#### DESCRIPTION OF THE TASK:
Retype every line from the one containing "Local Storage Usage: Tracks" through the last line of the records below, both included; leave out the pictures.
%%
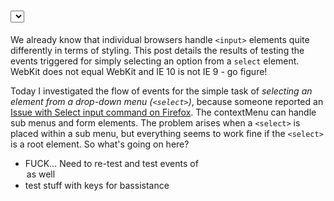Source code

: # <select> Events across browser

We already know that individual browsers handle `<input>` elements quite differently in terms of styling. This post details the results of testing the events triggered for simply selecting an option from a `select` element. WebKit does not equal WebKit and IE 10 is not IE 9 - go figure!

Today I investigated the flow of events for the simple task of *selecting an element from a drop-down menu (`<select>`)*, because someone reported an <a href="https://github.com/medialize/jQuery-contextMenu/issues/114">Issue with Select input command on Firefox</a>. The contextMenu can handle sub menus and form elements. The problem arises when a `<select>` is placed within a sub menu, but everything seems to work fine if the `<select>` is a root element. So what's going on here?




* FUCK… Need to re-test and test events of <option> as well
* test stuff with keys for bassistance





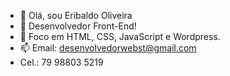 - 👋 Olá, sou Eribaldo Oliveira
- 🌱 Desenvolvedor Front-End!
- 👀 Foco em HTML, CSS, JavaScript e Wordpress.
- 📫 Email: desenvolvedorwebst@gmail.com
- Cel.: 79 98803 5219

<!---
EribaldoOliveira/EribaldoOliveira is a ✨ special ✨ repository because its `README.md` (this file) appears on your GitHub profile.
You can click the Preview link to take a look at your changes.
--->
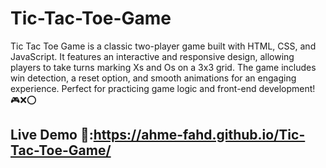 # Tic-Tac-Toe-Game
Tic Tac Toe Game is a classic two-player game built with HTML, CSS, and JavaScript. It features an interactive and responsive design, allowing players to take turns marking Xs and Os on a 3x3 grid. The game includes win detection, a reset option, and smooth animations for an engaging experience. Perfect for practicing game logic and front-end development! 🎮❌⭕
## Live Demo 🚀:https://ahme-fahd.github.io/Tic-Tac-Toe-Game/
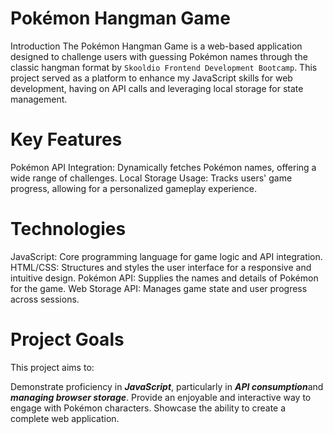 # Pokémon Hangman Game
Introduction
The Pokémon Hangman Game is a web-based application designed to challenge users with guessing Pokémon names through the classic hangman format by `Skooldio Frontend Development Bootcamp`. 
This project served as a platform to enhance my JavaScript skills for web development, having on API calls and leveraging local storage for state management.

# Key Features
Pokémon API Integration: Dynamically fetches Pokémon names, offering a wide range of challenges.
Local Storage Usage: Tracks users' game progress, allowing for a personalized gameplay experience.

# Technologies
JavaScript: Core programming language for game logic and API integration.
HTML/CSS: Structures and styles the user interface for a responsive and intuitive design.
Pokémon API: Supplies the names and details of Pokémon for the game.
Web Storage API: Manages game state and user progress across sessions.

# Project Goals
This project aims to:

Demonstrate proficiency in ***JavaScript***, particularly in ***API consumption***and ***managing browser storage***.
Provide an enjoyable and interactive way to engage with Pokémon characters.
Showcase the ability to create a complete web application.
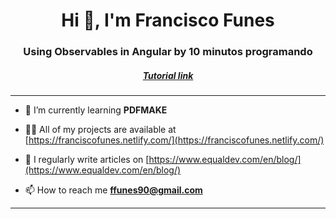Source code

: <h1 align="center">Hi 👋, I'm Francisco Funes</h1>
<h3 align="center">Using Observables in Angular by 10 minutos programando</h3>
<h5 align="center"><a target="_blank" href="https://www.youtube.com/watch?v=ct6q_ao2q58&t=617s">Tutorial link</a></h5>
<hr>

- 🌱 I’m currently learning **PDFMAKE**

- 👨‍💻 All of my projects are available at [https://franciscofunes.netlify.com/](https://franciscofunes.netlify.com/)

- 📝 I regularly write articles on [https://www.equaldev.com/en/blog/](https://www.equaldev.com/en/blog/)

- 📫 How to reach me **ffunes90@gmail.com**

<hr>
<p align="left">
</p>
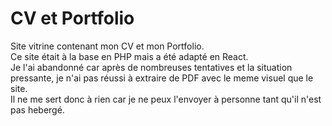 # CV et Portfolio
Site vitrine contenant mon CV et mon Portfolio.  
Ce site était à la base en PHP mais a été adapté en React.  
Je l'ai abandonné car après de nombreuses tentatives et la situation pressante, je n'ai pas réussi à extraire de PDF avec le meme visuel que le site.  
Il ne me sert donc à rien car je ne peux l'envoyer à personne tant qu'il n'est pas hebergé.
%%
#### EXPECTED OUTPUT:
Local Storage Usage: Tracks users' game progress, allowing for a personalized gameplay experience.

# Technologies
JavaScript: Core programming language for game logic and API integration.
HTML/CSS: Structures and styles the user interface for a responsive and intuitive design.
Pokémon API: Supplies the names and details of Pokémon for the game.
Web Storage API: Manages game state and user progress across sessions.

# Project Goals
This project aims to:

Demonstrate proficiency in ***JavaScript***, particularly in ***API consumption***and ***managing browser storage***.
Provide an enjoyable and interactive way to engage with Pokémon characters.
Showcase the ability to create a complete web application.
Source code

: <h1 align="center">Hi 👋, I'm Francisco Funes</h1>
<h3 align="center">Using Observables in Angular by 10 minutos programando</h3>
<h5 align="center"><a target="_blank" href="https://www.youtube.com/watch?v=ct6q_ao2q58&t=617s">Tutorial link</a></h5>
<hr>

- 🌱 I’m currently learning **PDFMAKE**

- 👨‍💻 All of my projects are available at [https://franciscofunes.netlify.com/](https://franciscofunes.netlify.com/)

- 📝 I regularly write articles on [https://www.equaldev.com/en/blog/](https://www.equaldev.com/en/blog/)

- 📫 How to reach me **ffunes90@gmail.com**

<hr>
<p align="left">
</p>
 # CV et Portfolio
Site vitrine contenant mon CV et mon Portfolio.  
Ce site était à la base en PHP mais a été adapté en React.  
Je l'ai abandonné car après de nombreuses tentatives et la situation pressante, je n'ai pas réussi à extraire de PDF avec le meme visuel que le site.  
Il ne me sert donc à rien car je ne peux l'envoyer à personne tant qu'il n'est pas hebergé.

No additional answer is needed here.